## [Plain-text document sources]
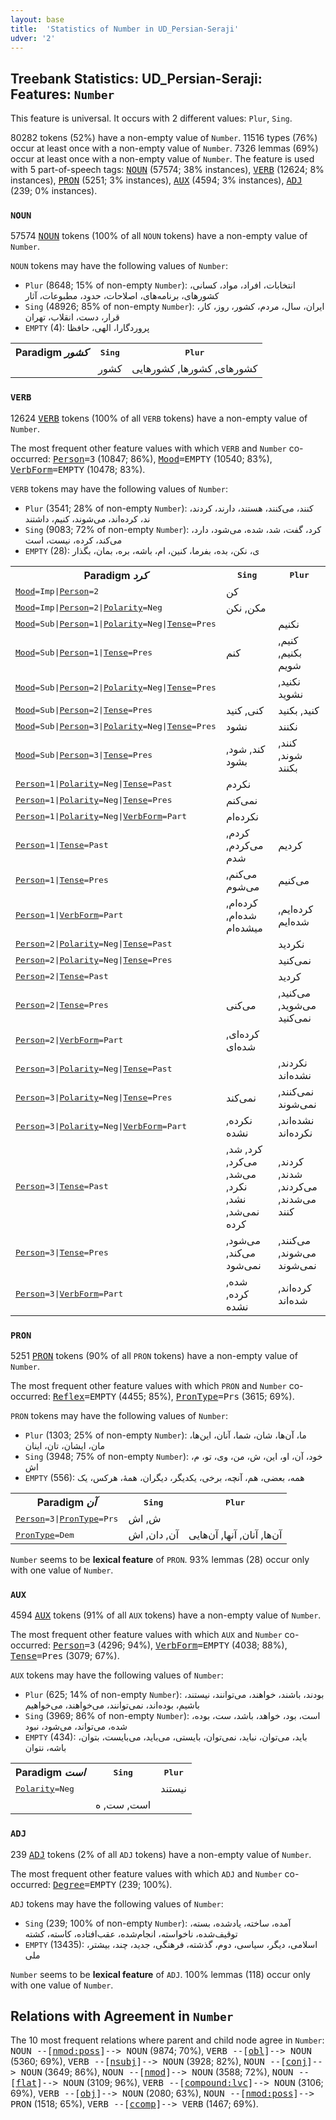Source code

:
 ```yaml
---
layout: base
title:  'Statistics of Number in UD_Persian-Seraji'
udver: '2'
---
```


## Treebank Statistics: UD_Persian-Seraji: Features: `Number`

This feature is universal.
It occurs with 2 different values: `Plur`, `Sing`.

80282 tokens (52%) have a non-empty value of `Number`.
11516 types (76%) occur at least once with a non-empty value of `Number`.
7326 lemmas (69%) occur at least once with a non-empty value of `Number`.
The feature is used with 5 part-of-speech tags: <tt><a href="fa_seraji-pos-NOUN.html">NOUN</a></tt> (57574; 38% instances), <tt><a href="fa_seraji-pos-VERB.html">VERB</a></tt> (12624; 8% instances), <tt><a href="fa_seraji-pos-PRON.html">PRON</a></tt> (5251; 3% instances), <tt><a href="fa_seraji-pos-AUX.html">AUX</a></tt> (4594; 3% instances), <tt><a href="fa_seraji-pos-ADJ.html">ADJ</a></tt> (239; 0% instances).

### `NOUN`

57574 <tt><a href="fa_seraji-pos-NOUN.html">NOUN</a></tt> tokens (100% of all `NOUN` tokens) have a non-empty value of `Number`.

`NOUN` tokens may have the following values of `Number`:

* `Plur` (8648; 15% of non-empty `Number`): انتخابات، افراد، مواد، کسانی، کشورهای، برنامه‌های، اصلاحات، حدود، مطبوعات، آثار
* `Sing` (48926; 85% of non-empty `Number`): ایران، سال، مردم، کشور، روز، کار، قرار، دست، انقلاب، تهران
* `EMPTY` (4): پروردگارا، الهی، حافظا

<table>
  <tr><th>Paradigm <i>کشور</i></th><th><tt>Sing</tt></th><th><tt>Plur</tt></th></tr>
  <tr><td><tt></tt></td><td>کشور</td><td>کشورهای, کشورها, کشورهایی</td></tr>
</table>

### `VERB`

12624 <tt><a href="fa_seraji-pos-VERB.html">VERB</a></tt> tokens (100% of all `VERB` tokens) have a non-empty value of `Number`.

The most frequent other feature values with which `VERB` and `Number` co-occurred: <tt><a href="fa_seraji-feat-Person.html">Person</a></tt><tt>=3</tt> (10847; 86%), <tt><a href="fa_seraji-feat-Mood.html">Mood</a></tt><tt>=EMPTY</tt> (10540; 83%), <tt><a href="fa_seraji-feat-VerbForm.html">VerbForm</a></tt><tt>=EMPTY</tt> (10478; 83%).

`VERB` tokens may have the following values of `Number`:

* `Plur` (3541; 28% of non-empty `Number`): کنند، می‌کنند، هستند، دارند، کردند، ند، کرده‌اند، می‌شوند، کنیم، داشتند
* `Sing` (9083; 72% of non-empty `Number`): کرد، گفت، شد، شده، می‌شود، دارد، می‌کند، کرده، نیست، است
* `EMPTY` (28): ی، نکن، بده، بفرما، کنین، ام، باشه، بره، بمان، بگذار

<table>
  <tr><th>Paradigm <i>کرد</i></th><th><tt>Sing</tt></th><th><tt>Plur</tt></th></tr>
  <tr><td><tt><tt><a href="fa_seraji-feat-Mood.html">Mood</a></tt><tt>=Imp</tt>|<tt><a href="fa_seraji-feat-Person.html">Person</a></tt><tt>=2</tt></tt></td><td>کن</td><td></td></tr>
  <tr><td><tt><tt><a href="fa_seraji-feat-Mood.html">Mood</a></tt><tt>=Imp</tt>|<tt><a href="fa_seraji-feat-Person.html">Person</a></tt><tt>=2</tt>|<tt><a href="fa_seraji-feat-Polarity.html">Polarity</a></tt><tt>=Neg</tt></tt></td><td>مکن, نکن</td><td></td></tr>
  <tr><td><tt><tt><a href="fa_seraji-feat-Mood.html">Mood</a></tt><tt>=Sub</tt>|<tt><a href="fa_seraji-feat-Person.html">Person</a></tt><tt>=1</tt>|<tt><a href="fa_seraji-feat-Polarity.html">Polarity</a></tt><tt>=Neg</tt>|<tt><a href="fa_seraji-feat-Tense.html">Tense</a></tt><tt>=Pres</tt></tt></td><td></td><td>نکنیم</td></tr>
  <tr><td><tt><tt><a href="fa_seraji-feat-Mood.html">Mood</a></tt><tt>=Sub</tt>|<tt><a href="fa_seraji-feat-Person.html">Person</a></tt><tt>=1</tt>|<tt><a href="fa_seraji-feat-Tense.html">Tense</a></tt><tt>=Pres</tt></tt></td><td>کنم</td><td>کنیم, بکنیم, شویم</td></tr>
  <tr><td><tt><tt><a href="fa_seraji-feat-Mood.html">Mood</a></tt><tt>=Sub</tt>|<tt><a href="fa_seraji-feat-Person.html">Person</a></tt><tt>=2</tt>|<tt><a href="fa_seraji-feat-Polarity.html">Polarity</a></tt><tt>=Neg</tt>|<tt><a href="fa_seraji-feat-Tense.html">Tense</a></tt><tt>=Pres</tt></tt></td><td></td><td>نکنید, نشوید</td></tr>
  <tr><td><tt><tt><a href="fa_seraji-feat-Mood.html">Mood</a></tt><tt>=Sub</tt>|<tt><a href="fa_seraji-feat-Person.html">Person</a></tt><tt>=2</tt>|<tt><a href="fa_seraji-feat-Tense.html">Tense</a></tt><tt>=Pres</tt></tt></td><td>کنی, کنید</td><td>کنید, بکنید</td></tr>
  <tr><td><tt><tt><a href="fa_seraji-feat-Mood.html">Mood</a></tt><tt>=Sub</tt>|<tt><a href="fa_seraji-feat-Person.html">Person</a></tt><tt>=3</tt>|<tt><a href="fa_seraji-feat-Polarity.html">Polarity</a></tt><tt>=Neg</tt>|<tt><a href="fa_seraji-feat-Tense.html">Tense</a></tt><tt>=Pres</tt></tt></td><td>نشود</td><td>نکنند</td></tr>
  <tr><td><tt><tt><a href="fa_seraji-feat-Mood.html">Mood</a></tt><tt>=Sub</tt>|<tt><a href="fa_seraji-feat-Person.html">Person</a></tt><tt>=3</tt>|<tt><a href="fa_seraji-feat-Tense.html">Tense</a></tt><tt>=Pres</tt></tt></td><td>کند, شود, بشود</td><td>کنند, شوند, بکنند</td></tr>
  <tr><td><tt><tt><a href="fa_seraji-feat-Person.html">Person</a></tt><tt>=1</tt>|<tt><a href="fa_seraji-feat-Polarity.html">Polarity</a></tt><tt>=Neg</tt>|<tt><a href="fa_seraji-feat-Tense.html">Tense</a></tt><tt>=Past</tt></tt></td><td>نکردم</td><td></td></tr>
  <tr><td><tt><tt><a href="fa_seraji-feat-Person.html">Person</a></tt><tt>=1</tt>|<tt><a href="fa_seraji-feat-Polarity.html">Polarity</a></tt><tt>=Neg</tt>|<tt><a href="fa_seraji-feat-Tense.html">Tense</a></tt><tt>=Pres</tt></tt></td><td>نمی‌کنم</td><td></td></tr>
  <tr><td><tt><tt><a href="fa_seraji-feat-Person.html">Person</a></tt><tt>=1</tt>|<tt><a href="fa_seraji-feat-Polarity.html">Polarity</a></tt><tt>=Neg</tt>|<tt><a href="fa_seraji-feat-VerbForm.html">VerbForm</a></tt><tt>=Part</tt></tt></td><td>نکرده‌ام</td><td></td></tr>
  <tr><td><tt><tt><a href="fa_seraji-feat-Person.html">Person</a></tt><tt>=1</tt>|<tt><a href="fa_seraji-feat-Tense.html">Tense</a></tt><tt>=Past</tt></tt></td><td>کردم, می‌کردم, شدم</td><td>کردیم</td></tr>
  <tr><td><tt><tt><a href="fa_seraji-feat-Person.html">Person</a></tt><tt>=1</tt>|<tt><a href="fa_seraji-feat-Tense.html">Tense</a></tt><tt>=Pres</tt></tt></td><td>می‌کنم, می‌شوم</td><td>می‌کنیم</td></tr>
  <tr><td><tt><tt><a href="fa_seraji-feat-Person.html">Person</a></tt><tt>=1</tt>|<tt><a href="fa_seraji-feat-VerbForm.html">VerbForm</a></tt><tt>=Part</tt></tt></td><td>کرده‌ام, شده‌ام, میشده‌ام</td><td>کرده‌ایم, شده‌ایم</td></tr>
  <tr><td><tt><tt><a href="fa_seraji-feat-Person.html">Person</a></tt><tt>=2</tt>|<tt><a href="fa_seraji-feat-Polarity.html">Polarity</a></tt><tt>=Neg</tt>|<tt><a href="fa_seraji-feat-Tense.html">Tense</a></tt><tt>=Past</tt></tt></td><td></td><td>نکردید</td></tr>
  <tr><td><tt><tt><a href="fa_seraji-feat-Person.html">Person</a></tt><tt>=2</tt>|<tt><a href="fa_seraji-feat-Polarity.html">Polarity</a></tt><tt>=Neg</tt>|<tt><a href="fa_seraji-feat-Tense.html">Tense</a></tt><tt>=Pres</tt></tt></td><td></td><td>نمی‌کنید</td></tr>
  <tr><td><tt><tt><a href="fa_seraji-feat-Person.html">Person</a></tt><tt>=2</tt>|<tt><a href="fa_seraji-feat-Tense.html">Tense</a></tt><tt>=Past</tt></tt></td><td></td><td>کردید</td></tr>
  <tr><td><tt><tt><a href="fa_seraji-feat-Person.html">Person</a></tt><tt>=2</tt>|<tt><a href="fa_seraji-feat-Tense.html">Tense</a></tt><tt>=Pres</tt></tt></td><td>می‌کنی</td><td>می‌کنید, می‌شوید, نمی‌کنید</td></tr>
  <tr><td><tt><tt><a href="fa_seraji-feat-Person.html">Person</a></tt><tt>=2</tt>|<tt><a href="fa_seraji-feat-VerbForm.html">VerbForm</a></tt><tt>=Part</tt></tt></td><td>کرده‌ای, شده‌ای</td><td></td></tr>
  <tr><td><tt><tt><a href="fa_seraji-feat-Person.html">Person</a></tt><tt>=3</tt>|<tt><a href="fa_seraji-feat-Polarity.html">Polarity</a></tt><tt>=Neg</tt>|<tt><a href="fa_seraji-feat-Tense.html">Tense</a></tt><tt>=Past</tt></tt></td><td></td><td>نکردند, نشده‌اند</td></tr>
  <tr><td><tt><tt><a href="fa_seraji-feat-Person.html">Person</a></tt><tt>=3</tt>|<tt><a href="fa_seraji-feat-Polarity.html">Polarity</a></tt><tt>=Neg</tt>|<tt><a href="fa_seraji-feat-Tense.html">Tense</a></tt><tt>=Pres</tt></tt></td><td>نمی‌کند</td><td>نمی‌کنند, نمی‌شوند</td></tr>
  <tr><td><tt><tt><a href="fa_seraji-feat-Person.html">Person</a></tt><tt>=3</tt>|<tt><a href="fa_seraji-feat-Polarity.html">Polarity</a></tt><tt>=Neg</tt>|<tt><a href="fa_seraji-feat-VerbForm.html">VerbForm</a></tt><tt>=Part</tt></tt></td><td>نکرده, نشده</td><td>نشده‌اند, نکرده‌اند</td></tr>
  <tr><td><tt><tt><a href="fa_seraji-feat-Person.html">Person</a></tt><tt>=3</tt>|<tt><a href="fa_seraji-feat-Tense.html">Tense</a></tt><tt>=Past</tt></tt></td><td>کرد, شد, می‌کرد, می‌شد, نکرد, نشد, نمی‌شد, کرده</td><td>کردند, شدند, می‌کردند, می‌شدند, کنند</td></tr>
  <tr><td><tt><tt><a href="fa_seraji-feat-Person.html">Person</a></tt><tt>=3</tt>|<tt><a href="fa_seraji-feat-Tense.html">Tense</a></tt><tt>=Pres</tt></tt></td><td>می‌شود, می‌کند, نمی‌شود</td><td>می‌کنند, می‌شوند, نمی‌شوند</td></tr>
  <tr><td><tt><tt><a href="fa_seraji-feat-Person.html">Person</a></tt><tt>=3</tt>|<tt><a href="fa_seraji-feat-VerbForm.html">VerbForm</a></tt><tt>=Part</tt></tt></td><td>شده, کرده, نشده</td><td>کرده‌اند, شده‌اند</td></tr>
</table>

### `PRON`

5251 <tt><a href="fa_seraji-pos-PRON.html">PRON</a></tt> tokens (90% of all `PRON` tokens) have a non-empty value of `Number`.

The most frequent other feature values with which `PRON` and `Number` co-occurred: <tt><a href="fa_seraji-feat-Reflex.html">Reflex</a></tt><tt>=EMPTY</tt> (4455; 85%), <tt><a href="fa_seraji-feat-PronType.html">PronType</a></tt><tt>=Prs</tt> (3615; 69%).

`PRON` tokens may have the following values of `Number`:

* `Plur` (1303; 25% of non-empty `Number`): ما، آن‌ها، شان، شما، آنان، این‌ها، مان، ایشان، تان، اینان
* `Sing` (3948; 75% of non-empty `Number`): خود، آن، او، این، ش، من، وی، تو، م، اش
* `EMPTY` (556): همه، بعضی، هم، آنچه، برخی، یکدیگر، دیگران، همهٔ، هرکس، یک

<table>
  <tr><th>Paradigm <i>آن</i></th><th><tt>Sing</tt></th><th><tt>Plur</tt></th></tr>
  <tr><td><tt><tt><a href="fa_seraji-feat-Person.html">Person</a></tt><tt>=3</tt>|<tt><a href="fa_seraji-feat-PronType.html">PronType</a></tt><tt>=Prs</tt></tt></td><td>ش, اش</td><td></td></tr>
  <tr><td><tt><tt><a href="fa_seraji-feat-PronType.html">PronType</a></tt><tt>=Dem</tt></tt></td><td>آن, دان, اش</td><td>آن‌ها, آنان, آنها, آن‌هایی</td></tr>
</table>

`Number` seems to be **lexical feature** of `PRON`. 93% lemmas (28) occur only with one value of `Number`.

### `AUX`

4594 <tt><a href="fa_seraji-pos-AUX.html">AUX</a></tt> tokens (91% of all `AUX` tokens) have a non-empty value of `Number`.

The most frequent other feature values with which `AUX` and `Number` co-occurred: <tt><a href="fa_seraji-feat-Person.html">Person</a></tt><tt>=3</tt> (4296; 94%), <tt><a href="fa_seraji-feat-VerbForm.html">VerbForm</a></tt><tt>=EMPTY</tt> (4038; 88%), <tt><a href="fa_seraji-feat-Tense.html">Tense</a></tt><tt>=Pres</tt> (3079; 67%).

`AUX` tokens may have the following values of `Number`:

* `Plur` (625; 14% of non-empty `Number`): بودند، باشند، خواهند، می‌توانند، نیستند، باشیم، بوده‌اند، نمی‌توانند، می‌خواهند، می‌خواهیم
* `Sing` (3969; 86% of non-empty `Number`): است، بود، خواهد، باشد، ست، بوده، شده، می‌تواند، می‌شود، نبود
* `EMPTY` (434): باید، می‌توان، نباید، نمی‌توان، بایستی، می‌باید، می‌بایست، بتوان، باشه، نتوان

<table>
  <tr><th>Paradigm <i>است</i></th><th><tt>Sing</tt></th><th><tt>Plur</tt></th></tr>
  <tr><td><tt><tt><a href="fa_seraji-feat-Polarity.html">Polarity</a></tt><tt>=Neg</tt></tt></td><td></td><td>نیستند</td></tr>
  <tr><td><tt></tt></td><td>است, ست, ه</td><td></td></tr>
</table>

### `ADJ`

239 <tt><a href="fa_seraji-pos-ADJ.html">ADJ</a></tt> tokens (2% of all `ADJ` tokens) have a non-empty value of `Number`.

The most frequent other feature values with which `ADJ` and `Number` co-occurred: <tt><a href="fa_seraji-feat-Degree.html">Degree</a></tt><tt>=EMPTY</tt> (239; 100%).

`ADJ` tokens may have the following values of `Number`:

* `Sing` (239; 100% of non-empty `Number`): آمده، ساخته، یادشده، بسته، توقیف‌شده، ناخواسته، انجام‌شده، عقب‌افتاده، کاسته، کشته
* `EMPTY` (13435): اسلامی، دیگر، سیاسی، دوم، گذشته، فرهنگی، جدید، چند، بیشتر، ملی

`Number` seems to be **lexical feature** of `ADJ`. 100% lemmas (118) occur only with one value of `Number`.

## Relations with Agreement in `Number`

The 10 most frequent relations where parent and child node agree in `Number`:
<tt>NOUN --[<tt><a href="fa_seraji-dep-nmod-poss.html">nmod:poss</a></tt>]--> NOUN</tt> (9874; 70%),
<tt>VERB --[<tt><a href="fa_seraji-dep-obl.html">obl</a></tt>]--> NOUN</tt> (5360; 69%),
<tt>VERB --[<tt><a href="fa_seraji-dep-nsubj.html">nsubj</a></tt>]--> NOUN</tt> (3928; 82%),
<tt>NOUN --[<tt><a href="fa_seraji-dep-conj.html">conj</a></tt>]--> NOUN</tt> (3649; 86%),
<tt>NOUN --[<tt><a href="fa_seraji-dep-nmod.html">nmod</a></tt>]--> NOUN</tt> (3588; 72%),
<tt>NOUN --[<tt><a href="fa_seraji-dep-flat.html">flat</a></tt>]--> NOUN</tt> (3109; 96%),
<tt>VERB --[<tt><a href="fa_seraji-dep-compound-lvc.html">compound:lvc</a></tt>]--> NOUN</tt> (3106; 69%),
<tt>VERB --[<tt><a href="fa_seraji-dep-obj.html">obj</a></tt>]--> NOUN</tt> (2080; 63%),
<tt>NOUN --[<tt><a href="fa_seraji-dep-nmod-poss.html">nmod:poss</a></tt>]--> PRON</tt> (1518; 65%),
<tt>VERB --[<tt><a href="fa_seraji-dep-ccomp.html">ccomp</a></tt>]--> VERB</tt> (1467; 69%).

## [What is required]
Every line above with the string "most" in it should be copied into the answer.

## [Response]
The most frequent other feature values with which `VERB` and `Number` co-occurred: <tt><a href="fa_seraji-feat-Person.html">Person</a></tt><tt>=3</tt> (10847; 86%), <tt><a href="fa_seraji-feat-Mood.html">Mood</a></tt><tt>=EMPTY</tt> (10540; 83%), <tt><a href="fa_seraji-feat-VerbForm.html">VerbForm</a></tt><tt>=EMPTY</tt> (10478; 83%).
The most frequent other feature values with which `PRON` and `Number` co-occurred: <tt><a href="fa_seraji-feat-Reflex.html">Reflex</a></tt><tt>=EMPTY</tt> (4455; 85%), <tt><a href="fa_seraji-feat-PronType.html">PronType</a></tt><tt>=Prs</tt> (3615; 69%).
The most frequent other feature values with which `AUX` and `Number` co-occurred: <tt><a href="fa_seraji-feat-Person.html">Person</a></tt><tt>=3</tt> (4296; 94%), <tt><a href="fa_seraji-feat-VerbForm.html">VerbForm</a></tt><tt>=EMPTY</tt> (4038; 88%), <tt><a href="fa_seraji-feat-Tense.html">Tense</a></tt><tt>=Pres</tt> (3079; 67%).
The most frequent other feature values with which `ADJ` and `Number` co-occurred: <tt><a href="fa_seraji-feat-Degree.html">Degree</a></tt><tt>=EMPTY</tt> (239; 100%).
The 10 most frequent relations where parent and child node agree in `Number`:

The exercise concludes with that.